— Problem to work on —
Output, exactly and alone, the lines from the one containing "- Aplicación Software" through the last line of the material below, both ends included.

— Data provided —

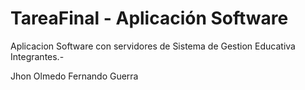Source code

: # TareaFinal - Aplicación Software
Aplicacion Software con servidores de Sistema de Gestion Educativa
Integrantes.-

Jhon Olmedo
Fernando Guerra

— Answer box —
: # TareaFinal - Aplicación Software
Aplicacion Software con servidores de Sistema de Gestion Educativa
Integrantes.-

Jhon Olmedo
Fernando Guerra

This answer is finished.